$\sum _{k=0}^{\infty }\frac{3k^2+1}{k^3+k^2+5}$.

1. If $\underset{k\to \infty }{\lim }\frac{a_k}{b_k}=L$, where $L$ is any positive real number, then either both converge or both diverge.
2. If $\underset{k\to \infty }{\lim }\frac{a_k}{b_k}=0$, and $\sum _{k=1}^{\infty }{b}_k$ converges, then $\underset{k=1}{\overset{\infty }{\sum a_k}}$ converges.
3. If $\underset{k\to \infty }{\lim }\frac{a_k}{b_k}=\infty$ and $\sum _{k=1}^{\infty }{b}_k$ diverges, then $\underset{k=1}{\overset{\infty }{\sum a_k}}$ diverges.
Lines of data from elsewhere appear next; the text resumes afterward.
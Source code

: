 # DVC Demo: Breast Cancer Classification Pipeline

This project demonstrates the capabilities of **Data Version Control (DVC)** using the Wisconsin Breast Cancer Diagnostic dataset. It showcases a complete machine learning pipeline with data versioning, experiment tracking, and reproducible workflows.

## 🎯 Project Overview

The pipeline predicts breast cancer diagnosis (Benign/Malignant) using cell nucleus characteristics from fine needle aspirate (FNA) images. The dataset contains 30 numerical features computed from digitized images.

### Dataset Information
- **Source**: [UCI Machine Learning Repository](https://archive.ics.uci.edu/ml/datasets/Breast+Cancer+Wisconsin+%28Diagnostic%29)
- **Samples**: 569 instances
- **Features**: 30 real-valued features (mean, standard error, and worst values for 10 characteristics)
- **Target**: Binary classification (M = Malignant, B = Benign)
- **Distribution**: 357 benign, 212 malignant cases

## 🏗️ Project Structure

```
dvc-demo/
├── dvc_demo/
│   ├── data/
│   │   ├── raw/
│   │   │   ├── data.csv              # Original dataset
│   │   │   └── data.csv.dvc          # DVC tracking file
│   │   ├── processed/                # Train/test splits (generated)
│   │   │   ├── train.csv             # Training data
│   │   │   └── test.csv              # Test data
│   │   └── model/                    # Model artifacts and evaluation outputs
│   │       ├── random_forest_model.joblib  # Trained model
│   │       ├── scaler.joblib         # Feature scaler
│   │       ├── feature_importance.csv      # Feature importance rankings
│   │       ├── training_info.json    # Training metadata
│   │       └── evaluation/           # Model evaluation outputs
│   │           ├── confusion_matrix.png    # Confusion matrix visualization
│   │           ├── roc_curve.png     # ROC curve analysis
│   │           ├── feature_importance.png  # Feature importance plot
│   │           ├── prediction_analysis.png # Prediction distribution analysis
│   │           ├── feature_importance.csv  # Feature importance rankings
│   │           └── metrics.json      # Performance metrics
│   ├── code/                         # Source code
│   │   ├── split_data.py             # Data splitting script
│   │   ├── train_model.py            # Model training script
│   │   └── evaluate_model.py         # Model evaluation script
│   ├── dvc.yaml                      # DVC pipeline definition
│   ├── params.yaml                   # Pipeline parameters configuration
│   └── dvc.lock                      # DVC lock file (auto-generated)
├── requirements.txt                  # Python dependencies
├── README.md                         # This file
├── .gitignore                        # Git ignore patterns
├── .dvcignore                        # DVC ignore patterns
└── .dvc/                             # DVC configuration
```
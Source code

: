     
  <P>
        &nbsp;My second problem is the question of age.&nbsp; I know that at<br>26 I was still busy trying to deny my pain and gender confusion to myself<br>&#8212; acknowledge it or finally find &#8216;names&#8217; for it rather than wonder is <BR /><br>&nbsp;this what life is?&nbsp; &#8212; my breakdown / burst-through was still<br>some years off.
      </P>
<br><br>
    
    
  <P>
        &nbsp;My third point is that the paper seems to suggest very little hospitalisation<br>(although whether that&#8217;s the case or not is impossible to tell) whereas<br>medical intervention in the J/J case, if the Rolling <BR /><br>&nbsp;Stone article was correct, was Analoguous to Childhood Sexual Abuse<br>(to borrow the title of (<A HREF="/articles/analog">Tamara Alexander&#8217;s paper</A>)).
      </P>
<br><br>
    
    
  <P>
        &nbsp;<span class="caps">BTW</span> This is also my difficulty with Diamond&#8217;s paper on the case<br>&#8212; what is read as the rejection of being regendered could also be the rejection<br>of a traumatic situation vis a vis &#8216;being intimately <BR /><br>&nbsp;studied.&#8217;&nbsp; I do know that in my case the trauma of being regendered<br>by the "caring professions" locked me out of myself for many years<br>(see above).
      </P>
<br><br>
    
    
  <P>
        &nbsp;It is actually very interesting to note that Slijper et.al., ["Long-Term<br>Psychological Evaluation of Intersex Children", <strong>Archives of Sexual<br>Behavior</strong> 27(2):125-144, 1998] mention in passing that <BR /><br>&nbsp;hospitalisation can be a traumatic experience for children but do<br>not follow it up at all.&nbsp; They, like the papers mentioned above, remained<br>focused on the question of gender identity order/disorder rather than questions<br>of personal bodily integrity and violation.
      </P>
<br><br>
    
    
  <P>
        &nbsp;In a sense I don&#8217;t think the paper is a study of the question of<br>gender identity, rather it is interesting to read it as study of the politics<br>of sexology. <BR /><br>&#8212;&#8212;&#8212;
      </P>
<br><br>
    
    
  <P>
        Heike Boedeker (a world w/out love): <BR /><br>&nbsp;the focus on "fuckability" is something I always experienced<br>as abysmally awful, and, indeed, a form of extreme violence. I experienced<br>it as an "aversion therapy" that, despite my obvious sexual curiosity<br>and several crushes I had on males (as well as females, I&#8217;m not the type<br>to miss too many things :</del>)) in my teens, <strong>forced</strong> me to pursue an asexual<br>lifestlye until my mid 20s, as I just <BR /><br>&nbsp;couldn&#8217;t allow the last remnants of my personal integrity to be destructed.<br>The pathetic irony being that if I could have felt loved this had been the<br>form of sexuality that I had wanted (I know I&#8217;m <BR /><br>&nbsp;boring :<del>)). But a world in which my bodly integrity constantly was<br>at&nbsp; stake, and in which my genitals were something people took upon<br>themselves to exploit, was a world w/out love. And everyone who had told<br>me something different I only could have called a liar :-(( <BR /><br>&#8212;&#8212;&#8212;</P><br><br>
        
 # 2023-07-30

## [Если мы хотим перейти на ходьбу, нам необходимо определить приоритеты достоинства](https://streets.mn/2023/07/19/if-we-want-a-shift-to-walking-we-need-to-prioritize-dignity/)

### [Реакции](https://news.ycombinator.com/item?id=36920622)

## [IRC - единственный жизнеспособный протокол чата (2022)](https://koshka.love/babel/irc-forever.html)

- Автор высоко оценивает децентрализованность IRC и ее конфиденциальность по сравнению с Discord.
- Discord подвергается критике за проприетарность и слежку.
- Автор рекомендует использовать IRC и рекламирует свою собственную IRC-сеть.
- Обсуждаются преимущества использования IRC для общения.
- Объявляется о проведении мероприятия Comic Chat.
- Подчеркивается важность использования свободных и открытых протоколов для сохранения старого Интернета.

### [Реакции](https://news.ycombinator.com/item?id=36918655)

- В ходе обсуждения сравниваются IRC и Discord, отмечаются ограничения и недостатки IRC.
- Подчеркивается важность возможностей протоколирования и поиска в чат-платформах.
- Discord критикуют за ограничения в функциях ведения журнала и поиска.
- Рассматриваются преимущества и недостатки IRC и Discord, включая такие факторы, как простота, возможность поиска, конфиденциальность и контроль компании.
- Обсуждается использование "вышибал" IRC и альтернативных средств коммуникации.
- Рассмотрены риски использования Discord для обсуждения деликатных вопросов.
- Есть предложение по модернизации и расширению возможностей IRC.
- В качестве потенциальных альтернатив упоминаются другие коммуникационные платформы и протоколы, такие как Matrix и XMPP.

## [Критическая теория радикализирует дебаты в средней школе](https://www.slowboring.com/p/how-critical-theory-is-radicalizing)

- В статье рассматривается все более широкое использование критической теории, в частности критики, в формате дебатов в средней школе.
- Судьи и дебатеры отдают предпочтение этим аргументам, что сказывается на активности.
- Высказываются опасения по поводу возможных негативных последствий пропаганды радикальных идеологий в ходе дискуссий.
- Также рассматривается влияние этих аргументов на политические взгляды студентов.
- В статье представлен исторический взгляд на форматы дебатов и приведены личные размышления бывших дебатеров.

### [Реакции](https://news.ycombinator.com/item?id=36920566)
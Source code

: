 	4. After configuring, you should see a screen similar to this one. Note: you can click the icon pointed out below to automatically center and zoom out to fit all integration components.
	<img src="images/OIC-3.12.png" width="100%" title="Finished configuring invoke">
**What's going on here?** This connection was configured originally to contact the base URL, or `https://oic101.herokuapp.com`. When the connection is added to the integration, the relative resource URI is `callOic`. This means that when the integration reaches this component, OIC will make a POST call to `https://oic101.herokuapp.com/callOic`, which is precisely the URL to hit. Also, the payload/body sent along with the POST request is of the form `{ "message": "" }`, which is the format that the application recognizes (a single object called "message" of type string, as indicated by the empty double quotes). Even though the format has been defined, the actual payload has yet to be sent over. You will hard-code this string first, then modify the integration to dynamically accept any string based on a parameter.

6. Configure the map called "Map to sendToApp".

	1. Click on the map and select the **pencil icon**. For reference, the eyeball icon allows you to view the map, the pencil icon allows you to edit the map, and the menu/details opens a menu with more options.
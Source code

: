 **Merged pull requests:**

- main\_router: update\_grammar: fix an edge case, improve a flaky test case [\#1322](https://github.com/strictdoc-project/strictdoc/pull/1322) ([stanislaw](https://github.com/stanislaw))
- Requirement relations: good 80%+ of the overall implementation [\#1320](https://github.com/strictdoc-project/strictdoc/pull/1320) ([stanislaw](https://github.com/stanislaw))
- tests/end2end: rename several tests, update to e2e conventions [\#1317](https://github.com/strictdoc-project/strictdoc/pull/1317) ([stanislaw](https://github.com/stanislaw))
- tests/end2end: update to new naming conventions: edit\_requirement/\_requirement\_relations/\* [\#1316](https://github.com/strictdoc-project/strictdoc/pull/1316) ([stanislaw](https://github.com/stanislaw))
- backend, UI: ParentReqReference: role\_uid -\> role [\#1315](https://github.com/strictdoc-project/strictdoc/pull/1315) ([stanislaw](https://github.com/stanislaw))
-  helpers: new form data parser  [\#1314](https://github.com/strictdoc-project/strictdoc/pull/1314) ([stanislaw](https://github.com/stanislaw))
Find $\underset{k=0}{\overset{\infty }{\sum b_k}}$ for the given series.

$$\begin{gathered} \sum _{k=0}^{\infty } b_k=\sum _{k=0}^{\infty } \frac{k^2}{k^3} \\ =\sum _{k=0}^{\infty } \frac{1}{k} \end{gathered}$$

$$\begin{gathered} \underset{k\to \infty }{\lim } \frac{a_k}{b_k}=\underset{k\to \infty }{\lim } \frac{{\displaystyle \frac{3k^2+1}{k^3+k^2+5}}}{{\displaystyle \frac{1}{k}}} \\ =\underset{k\to \infty }{\lim } \frac{k(3k^2+1)}{k^3+k^2+5} \\ =\underset{k\to \infty }{\lim } \frac{k^3\left(3+\frac{1}{k^2}\right)}{k^3\left(1+{\displaystyle \frac{1}{k}}+{\displaystyle \frac{1}{k^3}}\right)} \\ =\underset{k\to \infty }{\lim } \frac{\left(3+\frac{1}{k^2}\right)}{\left(1+{\displaystyle \frac{1}{k}}+{\displaystyle \frac{1}{k^3}}\right)} \\ =3 \end{gathered}$$

The value of $\underset{k\to \infty }{\lim } \frac{a_k}{b_k}=3$ which is a non zero finite number.

The value of $\sum _{k=0}^{\infty } b_k=\sum _{k=0}^{\infty } \frac{1}{k}$ is divergent by $p-$series test.

Therefore, the series $\sum _{k=0}^{\infty } a_k$ is also divergent.

Hence the given series is divergent.